I know, I just disagree. I never remotely get the feeling of a shaky cam with any other footage of mouse and keyboard play. The part that sells this as shaky cam footage is...the shaky camera. You wouldn't have smooth movement with the gamepad either when this degree of extraneous animation is added outside of player viewport control.

There are plenty of slow, panning shots in this video that look convincing because the players arm is bouncing all over the place, and you don't get that with mouse movement or it wouldn't be the preferred input method for fps's. To my eyes, the vast majority of convincing camera movement in that clip is coming from what the game adds on top of the input method. M&K plays a part in selling this, I just think it's a tiny fraction.

 

[DavidGraham]

Does anyone happen to know of a game that manages hundreds of thousands or millions of instances with RT currently?

The Matrix city demo, Dying Light 2, The Witcher 3, Cyberpunk 2077, Icarus, Metro Exodus, Watch Dogs Legion, Crysis 1/2/3 Remastered, Spider-Man Remastered, Spider-Man Miles Morales, Chernobylite, Hitman 3, A Plague Tale: Requiem, Warhammer 40K: Darktide, Far Cry 6, Battlefield 2042, and Hogwarts Legacy are the current games that did RT well on either open worlds or semi open very large levels.

Fortnite also does it on a very large map.

 

[Andrew Lauritzen]

The Matrix city demo, Dying Light 2, The Witcher 3, Cyberpunk 2077, Icarus, Metro Exodus, Watch Dogs Legion, Crysis 1/2/3 Remastered, Spider-Man Remastered, Spider-Man Miles Morales, Chernobylite, Hitman 3, A Plague Tale: Requiem, Warhammer 40K: Darktide, Far Cry 6, Battlefield 2042, and Hogwarts Legacy are the current games that did RT well on either open worlds or semi open very large levels.

Fortnite also does it on a very large map.

That's not the question though... none of these games actually have anywhere near that complexity in the raytracing structure. They use simplified scenes with fairly aggressive HLOD to get down to reasonable numbers because there's just no way (at least on PC currently) to handle those instance counts dynamically in DXR right now. This works well for secondary effects but is obviously not good enough for primary visibility and probably not good enough for direct shadowing.

 

[Andrew Lauritzen]

The marketing and technical materials that I’ve seen have been consistent on that point. Primary visibility is rasterized to a gbuffer. However light sampling for shading those primary visibility hits is done via raytracing. Secondary bounces are raytraced as well. What were the contradictions that you noticed?

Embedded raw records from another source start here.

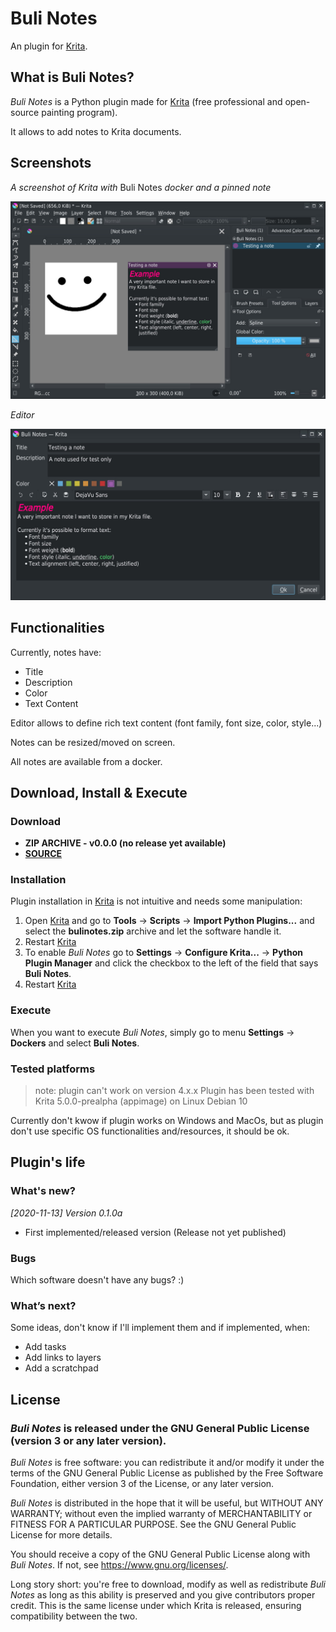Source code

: # Buli Notes

An plugin for [Krita](https://krita.org).


## What is Buli Notes?
*Buli Notes* is a Python plugin made for [Krita](https://krita.org) (free professional and open-source painting program).


It allows to add notes to Krita documents.



## Screenshots

*A screenshot of Krita with* Buli Notes *docker and a pinned  note*

![Export file list](https://github.com/Grum999/BuliNotes/raw/main/screenshots/r0-1-0a_fullscreen_example.jpg)

*Editor*

![Export file list](https://github.com/Grum999/BuliNotes/raw/main/screenshots/r0-1-0a_edit_note.jpg)


## Functionalities

Currently, notes have:
- Title
- Description
- Color
- Text Content

Editor allows to define rich text content (font family, font size, color, style...)

Notes can be resized/moved on screen.

All notes are available from a docker.


## Download, Install & Execute

### Download
+ **ZIP ARCHIVE - v0.0.0 (no release yet available)**
+ **[SOURCE](https://github.com/Grum999/BuliNotes)**


### Installation

Plugin installation in [Krita](https://krita.org) is not intuitive and needs some manipulation:

1. Open [Krita](https://krita.org) and go to **Tools** -> **Scripts** -> **Import Python Plugins...** and select the **bulinotes.zip** archive and let the software handle it.
2. Restart [Krita](https://krita.org)
3. To enable *Buli Notes* go to **Settings** -> **Configure Krita...** -> **Python Plugin Manager** and click the checkbox to the left of the field that says **Buli Notes**.
4. Restart [Krita](https://krita.org)


### Execute

When you want to execute *Buli Notes*, simply go to menu **Settings** -> **Dockers** and select **Buli Notes**.


### Tested platforms
> note: plugin can't work on version 4.x.x
Plugin has been tested with Krita 5.0.0-prealpha (appimage) on Linux Debian 10

Currently don't kwow if plugin works on Windows and MacOs, but as plugin don't use specific OS functionalities and/resources, it should be ok.



## Plugin's life

### What's new?

_[2020-11-13] Version 0.1.0a_
- First implemented/released version
(Release not yet published)



### Bugs

Which software doesn't have any bugs? :)



### What’s next?

Some ideas, don't know if I'll implement them and if implemented, when:
- Add tasks
- Add links to layers
- Add a scratchpad


## License

### *Buli Notes* is released under the GNU General Public License (version 3 or any later version).

*Buli Notes* is free software: you can redistribute it and/or modify it under the terms of the GNU General Public License as published by the Free Software Foundation, either version 3 of the License, or any later version.

*Buli Notes* is distributed in the hope that it will be useful, but WITHOUT ANY WARRANTY; without even the implied warranty of MERCHANTABILITY or FITNESS FOR A PARTICULAR PURPOSE. See the GNU General Public License for more details.

You should receive a copy of the GNU General Public License along with *Buli Notes*. If not, see <https://www.gnu.org/licenses/>.


Long story short: you're free to download, modify as well as redistribute *Buli Notes* as long as this ability is preserved and you give contributors proper credit. This is the same license under which Krita is released, ensuring compatibility between the two.
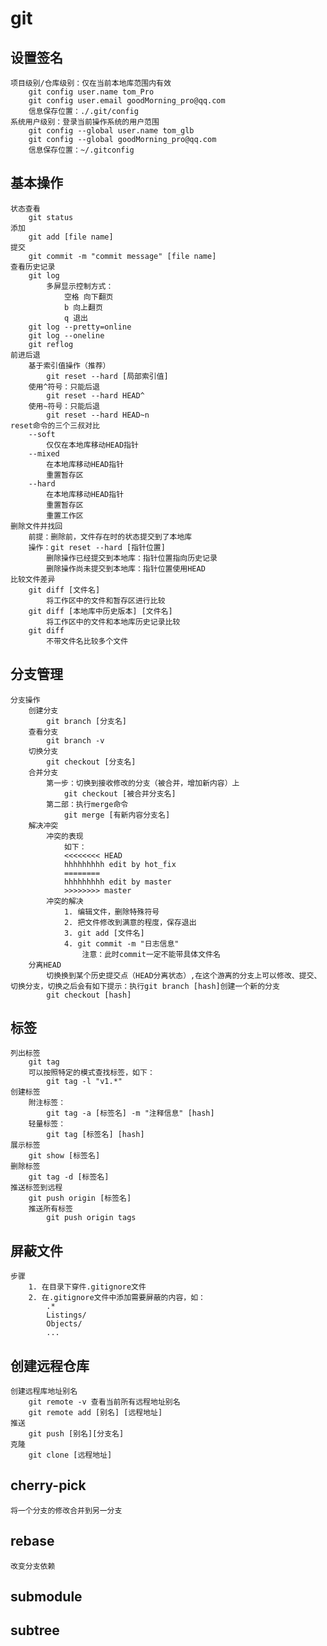 # git
## 设置签名
    项目级别/仓库级别：仅在当前本地库范围内有效
        git config user.name tom_Pro
        git config user.email goodMorning_pro@qq.com
        信息保存位置：./.git/config
    系统用户级别：登录当前操作系统的用户范围
        git config --global user.name tom_glb
        git config --global goodMorning_pro@qq.com
        信息保存位置：~/.gitconfig
## 基本操作
    状态查看
        git status
    添加
        git add [file name]
    提交
        git commit -m "commit message" [file name]
    查看历史记录
        git log
            多屏显示控制方式：
                空格 向下翻页
                b 向上翻页
                q 退出
        git log --pretty=online
        git log --oneline
        git reflog
    前进后退
        基于索引值操作（推荐）
            git reset --hard [局部索引值]
        使用^符号：只能后退
            git reset --hard HEAD^
        使用~符号：只能后退
            git reset --hard HEAD~n
    reset命令的三个三叔对比
        --soft
            仅仅在本地库移动HEAD指针
        --mixed
            在本地库移动HEAD指针
            重置暂存区
        --hard
            在本地库移动HEAD指针
            重置暂存区
            重置工作区
    删除文件并找回
        前提：删除前，文件存在时的状态提交到了本地库
        操作：git reset --hard [指针位置]
            删除操作已经提交到本地库：指针位置指向历史记录
            删除操作尚未提交到本地库：指针位置使用HEAD
    比较文件差异
        git diff [文件名]
            将工作区中的文件和暂存区进行比较
        git diff [本地库中历史版本] [文件名]
            将工作区中的文件和本地库历史记录比较
        git diff
            不带文件名比较多个文件
## 分支管理
    分支操作
        创建分支
            git branch [分支名]
        查看分支
            git branch -v
        切换分支
            git checkout [分支名]
        合并分支
            第一步：切换到接收修改的分支（被合并，增加新内容）上
                git checkout [被合并分支名]
            第二部：执行merge命令
                git merge [有新内容分支名]
        解决冲突
            冲突的表现
                如下：
                <<<<<<<< HEAD
                hhhhhhhhh edit by hot_fix
                ========
                hhhhhhhhh edit by master
                >>>>>>>> master
            冲突的解决
                1. 编辑文件，删除特殊符号
                2. 把文件修改到满意的程度，保存退出
                3. git add [文件名]
                4. git commit -m "日志信息"
                    注意：此时commit一定不能带具体文件名
        分离HEAD
            切换换到某个历史提交点（HEAD分离状态）,在这个游离的分支上可以修改、提交、切换分支，切换之后会有如下提示：执行git branch [hash]创建一个新的分支
            git checkout [hash]
## 标签
    列出标签
        git tag
        可以按照特定的模式查找标签，如下：
            git tag -l "v1.*"
    创建标签
        附注标签：
            git tag -a [标签名] -m "注释信息" [hash]
        轻量标签：
            git tag [标签名] [hash]
    展示标签
        git show [标签名]
    删除标签
        git tag -d [标签名]
    推送标签到远程
        git push origin [标签名]
        推送所有标签
            git push origin tags
## 屏蔽文件
    步骤
        1. 在目录下穿件.gitignore文件
        2. 在.gitignore文件中添加需要屏蔽的内容，如：
            .*
            Listings/
            Objects/
            ...
## 创建远程仓库
    创建远程库地址别名
        git remote -v 查看当前所有远程地址别名
        git remote add [别名] [远程地址]
    推送
        git push [别名][分支名]
    克隆
        git clone [远程地址]
## cherry-pick
    将一个分支的修改合并到另一分支
## rebase
    改变分支依赖
## submodule
## subtree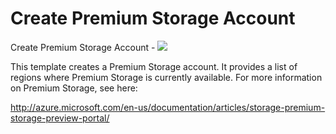 # Create Premium Storage Account

Create Premium Storage Account  - <a href="https://portal.azure.com/#create/Microsoft.Template/uri/https%3A%2F%2Fraw.githubusercontent.com%2FAzure%2Fazure-quickstart-templates%2Fmaster%2F101-create-storage-account-premium%2Fazuredeploy.json" target="_blank">
    <img src="http://azuredeploy.net/deploybutton.png"/>
</a>

This template creates a Premium Storage account. It provides a list of regions where Premium Storage is currently available. For more information on Premium Storage, see here:

http://azure.microsoft.com/en-us/documentation/articles/storage-premium-storage-preview-portal/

I mean... calling it "path tracing" in the first place is a bit weird if primary visibility is still rasterized. And then I'm even more confused that folks are trying to draw a fundamental distinction between what that path is doing and what something like Lumen and other GI systems are doing.

Other bits of confusion between the SIGGRAPH presentation and what I've seen online were the former saying neural radiance cache is being used (which TBH further blurs the line on whether or not you should be calling this path tracing I think... I don't know that anyone would consider irradiance caching or similar path tracing of course), but others saying it is not. Furthermore some media references geometric light sources and emissive (as was the main selling point of RTXDI at one point) whereas others say it is still using analytic lights and the former are not yet supported.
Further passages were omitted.